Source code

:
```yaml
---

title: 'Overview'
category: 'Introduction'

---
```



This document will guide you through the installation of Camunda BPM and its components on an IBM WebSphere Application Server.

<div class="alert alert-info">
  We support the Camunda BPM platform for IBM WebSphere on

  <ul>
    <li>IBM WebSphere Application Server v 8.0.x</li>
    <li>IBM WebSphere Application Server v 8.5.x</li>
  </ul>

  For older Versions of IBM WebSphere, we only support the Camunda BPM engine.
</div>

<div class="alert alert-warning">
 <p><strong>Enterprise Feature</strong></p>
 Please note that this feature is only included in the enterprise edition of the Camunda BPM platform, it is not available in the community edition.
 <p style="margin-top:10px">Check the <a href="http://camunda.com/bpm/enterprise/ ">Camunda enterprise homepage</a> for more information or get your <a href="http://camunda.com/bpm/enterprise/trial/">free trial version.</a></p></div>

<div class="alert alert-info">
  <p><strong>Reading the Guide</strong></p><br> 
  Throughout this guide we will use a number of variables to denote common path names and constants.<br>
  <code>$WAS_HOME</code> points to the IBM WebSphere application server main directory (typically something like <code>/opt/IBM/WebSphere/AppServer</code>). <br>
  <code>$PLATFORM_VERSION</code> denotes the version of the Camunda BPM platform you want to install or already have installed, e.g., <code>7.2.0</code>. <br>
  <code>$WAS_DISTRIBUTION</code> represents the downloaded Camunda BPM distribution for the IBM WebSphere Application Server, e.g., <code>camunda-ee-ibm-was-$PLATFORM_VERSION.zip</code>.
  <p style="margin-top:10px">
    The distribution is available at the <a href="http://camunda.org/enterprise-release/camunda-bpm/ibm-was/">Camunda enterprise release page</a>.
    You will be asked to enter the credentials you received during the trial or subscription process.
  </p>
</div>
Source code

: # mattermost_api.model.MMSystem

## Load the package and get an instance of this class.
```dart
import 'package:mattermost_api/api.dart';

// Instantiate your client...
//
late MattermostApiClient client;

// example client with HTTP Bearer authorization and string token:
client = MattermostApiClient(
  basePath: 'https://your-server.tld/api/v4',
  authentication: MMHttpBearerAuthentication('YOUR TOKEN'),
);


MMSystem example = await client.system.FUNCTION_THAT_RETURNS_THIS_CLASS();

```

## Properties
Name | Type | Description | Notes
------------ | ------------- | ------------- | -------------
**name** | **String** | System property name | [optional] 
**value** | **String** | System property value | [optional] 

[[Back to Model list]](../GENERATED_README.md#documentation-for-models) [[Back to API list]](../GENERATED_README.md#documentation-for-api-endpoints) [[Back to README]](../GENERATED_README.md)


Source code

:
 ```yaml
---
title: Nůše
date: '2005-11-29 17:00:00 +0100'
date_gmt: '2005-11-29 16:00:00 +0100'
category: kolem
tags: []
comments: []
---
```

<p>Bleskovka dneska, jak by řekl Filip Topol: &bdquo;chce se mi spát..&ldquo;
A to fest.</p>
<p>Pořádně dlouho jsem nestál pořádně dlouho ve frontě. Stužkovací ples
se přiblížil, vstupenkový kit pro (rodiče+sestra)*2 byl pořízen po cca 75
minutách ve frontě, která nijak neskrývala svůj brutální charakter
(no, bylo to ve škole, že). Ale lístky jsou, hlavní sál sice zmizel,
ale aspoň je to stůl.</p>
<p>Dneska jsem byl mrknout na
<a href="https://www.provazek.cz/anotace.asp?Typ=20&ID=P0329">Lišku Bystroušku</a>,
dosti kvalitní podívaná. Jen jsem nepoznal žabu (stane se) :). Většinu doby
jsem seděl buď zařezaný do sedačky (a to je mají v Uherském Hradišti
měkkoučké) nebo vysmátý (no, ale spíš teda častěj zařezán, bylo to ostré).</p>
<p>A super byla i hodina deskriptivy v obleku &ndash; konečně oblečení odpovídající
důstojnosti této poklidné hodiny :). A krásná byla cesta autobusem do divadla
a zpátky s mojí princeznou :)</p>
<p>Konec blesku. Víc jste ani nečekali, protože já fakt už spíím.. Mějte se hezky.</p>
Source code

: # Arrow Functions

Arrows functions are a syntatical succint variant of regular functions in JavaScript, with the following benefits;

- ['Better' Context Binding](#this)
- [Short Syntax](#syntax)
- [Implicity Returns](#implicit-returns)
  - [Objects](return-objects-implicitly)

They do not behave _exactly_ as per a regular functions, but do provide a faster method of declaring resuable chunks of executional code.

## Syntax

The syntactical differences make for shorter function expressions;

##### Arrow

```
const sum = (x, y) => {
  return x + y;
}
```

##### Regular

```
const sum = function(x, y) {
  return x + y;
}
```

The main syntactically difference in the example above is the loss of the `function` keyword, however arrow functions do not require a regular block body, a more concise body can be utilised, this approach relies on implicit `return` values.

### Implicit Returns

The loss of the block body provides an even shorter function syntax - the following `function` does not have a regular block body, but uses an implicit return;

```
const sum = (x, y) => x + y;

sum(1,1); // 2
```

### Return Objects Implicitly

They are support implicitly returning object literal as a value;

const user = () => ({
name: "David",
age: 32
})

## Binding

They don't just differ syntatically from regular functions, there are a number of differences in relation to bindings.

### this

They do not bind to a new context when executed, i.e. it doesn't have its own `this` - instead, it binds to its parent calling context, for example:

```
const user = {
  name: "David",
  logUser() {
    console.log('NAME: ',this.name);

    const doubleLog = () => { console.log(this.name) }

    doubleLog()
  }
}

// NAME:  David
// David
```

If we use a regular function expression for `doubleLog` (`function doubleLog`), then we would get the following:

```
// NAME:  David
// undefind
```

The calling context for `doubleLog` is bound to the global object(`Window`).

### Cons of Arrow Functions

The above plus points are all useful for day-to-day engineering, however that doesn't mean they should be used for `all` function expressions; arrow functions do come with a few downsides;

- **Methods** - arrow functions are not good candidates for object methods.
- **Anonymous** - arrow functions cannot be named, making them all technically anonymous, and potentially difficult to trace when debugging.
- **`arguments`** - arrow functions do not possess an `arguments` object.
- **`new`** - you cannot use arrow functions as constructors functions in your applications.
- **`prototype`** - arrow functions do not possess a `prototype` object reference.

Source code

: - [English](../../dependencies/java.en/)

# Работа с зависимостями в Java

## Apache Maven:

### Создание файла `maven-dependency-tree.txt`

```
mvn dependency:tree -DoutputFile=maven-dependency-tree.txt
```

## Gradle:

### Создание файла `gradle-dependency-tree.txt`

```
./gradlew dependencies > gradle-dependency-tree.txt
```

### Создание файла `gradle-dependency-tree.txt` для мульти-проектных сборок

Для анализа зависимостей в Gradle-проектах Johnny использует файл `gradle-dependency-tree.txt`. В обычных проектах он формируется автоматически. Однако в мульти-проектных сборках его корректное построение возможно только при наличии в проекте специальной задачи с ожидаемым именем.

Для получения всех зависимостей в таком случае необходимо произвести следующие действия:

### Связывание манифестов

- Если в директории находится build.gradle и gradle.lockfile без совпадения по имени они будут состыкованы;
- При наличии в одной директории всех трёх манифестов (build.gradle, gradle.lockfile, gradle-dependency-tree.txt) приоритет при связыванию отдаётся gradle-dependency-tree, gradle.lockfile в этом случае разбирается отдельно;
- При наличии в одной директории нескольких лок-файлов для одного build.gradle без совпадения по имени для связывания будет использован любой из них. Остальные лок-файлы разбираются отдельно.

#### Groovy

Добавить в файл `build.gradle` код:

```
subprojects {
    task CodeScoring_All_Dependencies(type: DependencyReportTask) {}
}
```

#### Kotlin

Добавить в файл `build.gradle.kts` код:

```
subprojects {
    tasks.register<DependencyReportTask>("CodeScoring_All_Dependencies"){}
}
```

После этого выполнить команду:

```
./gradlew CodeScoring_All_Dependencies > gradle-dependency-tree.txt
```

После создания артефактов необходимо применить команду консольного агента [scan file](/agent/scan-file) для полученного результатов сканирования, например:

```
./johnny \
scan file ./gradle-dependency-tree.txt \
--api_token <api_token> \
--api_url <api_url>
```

-=-=-

#### Aim of the exercise
Restate word for word the entries above, starting at the line with "value | [optional]" and ending at the line with "dosti kvalitní podívaná.", inclusive, and no others.

#### Answer
**value** | **String** | System property value | [optional] 

[[Back to Model list]](../GENERATED_README.md#documentation-for-models) [[Back to API list]](../GENERATED_README.md#documentation-for-api-endpoints) [[Back to README]](../GENERATED_README.md)


Source code

:
 ```yaml
---
title: Nůše
date: '2005-11-29 17:00:00 +0100'
date_gmt: '2005-11-29 16:00:00 +0100'
category: kolem
tags: []
comments: []
---
```

<p>Bleskovka dneska, jak by řekl Filip Topol: &bdquo;chce se mi spát..&ldquo;
A to fest.</p>
<p>Pořádně dlouho jsem nestál pořádně dlouho ve frontě. Stužkovací ples
se přiblížil, vstupenkový kit pro (rodiče+sestra)*2 byl pořízen po cca 75
minutách ve frontě, která nijak neskrývala svůj brutální charakter
(no, bylo to ve škole, že). Ale lístky jsou, hlavní sál sice zmizel,
ale aspoň je to stůl.</p>
<p>Dneska jsem byl mrknout na
<a href="https://www.provazek.cz/anotace.asp?Typ=20&ID=P0329">Lišku Bystroušku</a>,
dosti kvalitní podívaná. Jen jsem nepoznal žabu (stane se) :). Většinu doby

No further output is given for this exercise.